# ASSIGNMENT
Go through the entries below, tally each line that has the word "webp", and give only the total.

:: INFORMATION GIVEN

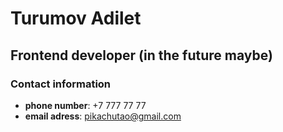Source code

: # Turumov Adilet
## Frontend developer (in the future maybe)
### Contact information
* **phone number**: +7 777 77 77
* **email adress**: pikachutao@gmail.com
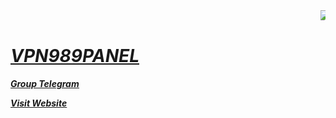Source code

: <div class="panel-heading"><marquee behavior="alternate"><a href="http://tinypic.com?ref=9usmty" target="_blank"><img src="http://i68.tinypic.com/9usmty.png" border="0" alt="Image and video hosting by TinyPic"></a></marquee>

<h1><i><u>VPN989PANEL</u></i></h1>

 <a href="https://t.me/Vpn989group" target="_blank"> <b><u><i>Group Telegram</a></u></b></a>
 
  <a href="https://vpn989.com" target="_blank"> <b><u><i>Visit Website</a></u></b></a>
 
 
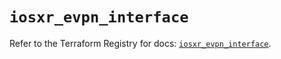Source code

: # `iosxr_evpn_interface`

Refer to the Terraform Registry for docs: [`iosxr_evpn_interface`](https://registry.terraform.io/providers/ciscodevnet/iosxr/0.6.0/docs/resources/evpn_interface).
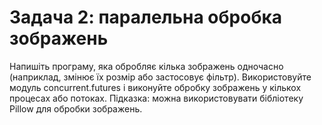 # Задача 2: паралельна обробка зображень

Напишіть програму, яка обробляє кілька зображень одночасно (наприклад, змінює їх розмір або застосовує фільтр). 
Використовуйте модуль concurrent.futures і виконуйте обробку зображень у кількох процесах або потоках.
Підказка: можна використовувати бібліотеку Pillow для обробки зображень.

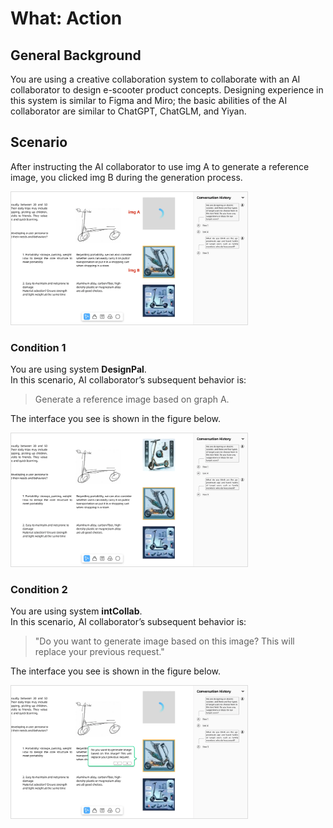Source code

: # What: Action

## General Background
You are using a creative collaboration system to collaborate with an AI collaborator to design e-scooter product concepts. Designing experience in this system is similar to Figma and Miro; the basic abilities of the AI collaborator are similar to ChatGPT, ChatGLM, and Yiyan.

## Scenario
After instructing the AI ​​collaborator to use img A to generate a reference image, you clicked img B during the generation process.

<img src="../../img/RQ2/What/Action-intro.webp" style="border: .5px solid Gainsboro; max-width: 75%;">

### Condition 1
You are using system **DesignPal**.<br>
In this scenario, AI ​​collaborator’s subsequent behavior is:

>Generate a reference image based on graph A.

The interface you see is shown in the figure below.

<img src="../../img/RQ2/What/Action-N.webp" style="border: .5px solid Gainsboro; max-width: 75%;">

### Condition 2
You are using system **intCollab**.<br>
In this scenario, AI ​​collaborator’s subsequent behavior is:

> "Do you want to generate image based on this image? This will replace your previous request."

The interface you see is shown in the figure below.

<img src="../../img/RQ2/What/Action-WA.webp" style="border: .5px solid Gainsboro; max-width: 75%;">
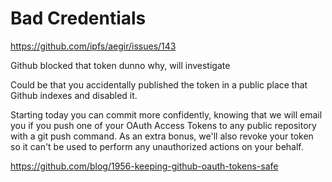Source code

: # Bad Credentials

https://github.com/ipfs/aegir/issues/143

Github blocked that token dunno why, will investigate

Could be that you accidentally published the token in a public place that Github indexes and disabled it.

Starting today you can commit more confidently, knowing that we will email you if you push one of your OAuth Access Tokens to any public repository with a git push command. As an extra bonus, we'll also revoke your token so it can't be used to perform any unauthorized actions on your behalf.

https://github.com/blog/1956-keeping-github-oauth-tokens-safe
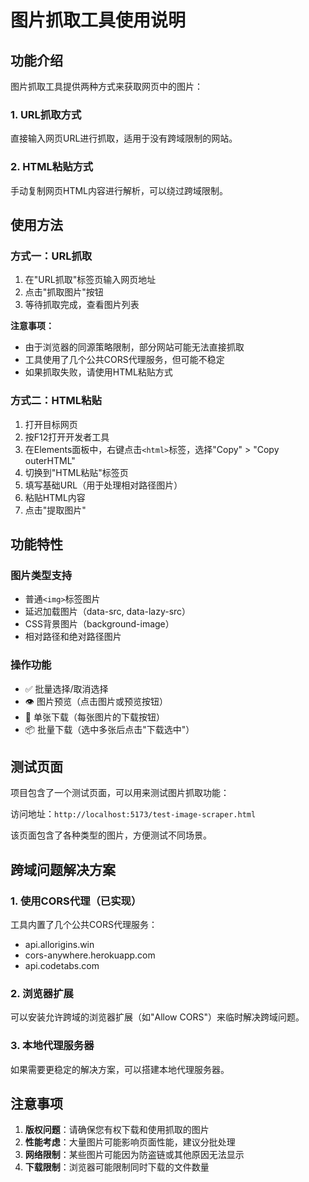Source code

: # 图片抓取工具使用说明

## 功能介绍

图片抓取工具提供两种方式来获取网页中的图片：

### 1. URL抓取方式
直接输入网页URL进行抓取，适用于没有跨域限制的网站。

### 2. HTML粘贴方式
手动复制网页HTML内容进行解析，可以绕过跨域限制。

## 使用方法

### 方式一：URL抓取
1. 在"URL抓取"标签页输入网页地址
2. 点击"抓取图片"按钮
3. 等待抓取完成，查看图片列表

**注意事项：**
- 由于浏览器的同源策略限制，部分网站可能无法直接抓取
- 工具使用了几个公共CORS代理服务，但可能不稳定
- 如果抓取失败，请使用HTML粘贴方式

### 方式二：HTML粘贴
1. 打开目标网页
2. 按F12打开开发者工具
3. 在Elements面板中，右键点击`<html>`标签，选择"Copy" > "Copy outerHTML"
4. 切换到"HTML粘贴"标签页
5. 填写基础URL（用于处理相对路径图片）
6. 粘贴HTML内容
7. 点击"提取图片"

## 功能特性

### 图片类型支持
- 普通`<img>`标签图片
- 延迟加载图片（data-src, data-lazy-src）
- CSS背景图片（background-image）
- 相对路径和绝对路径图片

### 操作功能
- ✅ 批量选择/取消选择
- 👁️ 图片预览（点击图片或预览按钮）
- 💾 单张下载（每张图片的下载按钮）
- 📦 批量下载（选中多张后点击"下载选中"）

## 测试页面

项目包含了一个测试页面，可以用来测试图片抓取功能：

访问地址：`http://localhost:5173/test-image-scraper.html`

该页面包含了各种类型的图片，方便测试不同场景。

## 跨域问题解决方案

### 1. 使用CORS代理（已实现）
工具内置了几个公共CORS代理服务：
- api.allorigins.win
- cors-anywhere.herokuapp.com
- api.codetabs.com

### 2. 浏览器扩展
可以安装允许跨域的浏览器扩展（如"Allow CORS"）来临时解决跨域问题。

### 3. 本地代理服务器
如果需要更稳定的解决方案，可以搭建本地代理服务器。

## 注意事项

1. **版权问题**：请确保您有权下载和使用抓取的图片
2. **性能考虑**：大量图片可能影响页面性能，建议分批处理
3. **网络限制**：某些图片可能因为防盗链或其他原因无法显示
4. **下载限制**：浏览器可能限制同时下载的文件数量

::::

# EXERCISE RESULT
3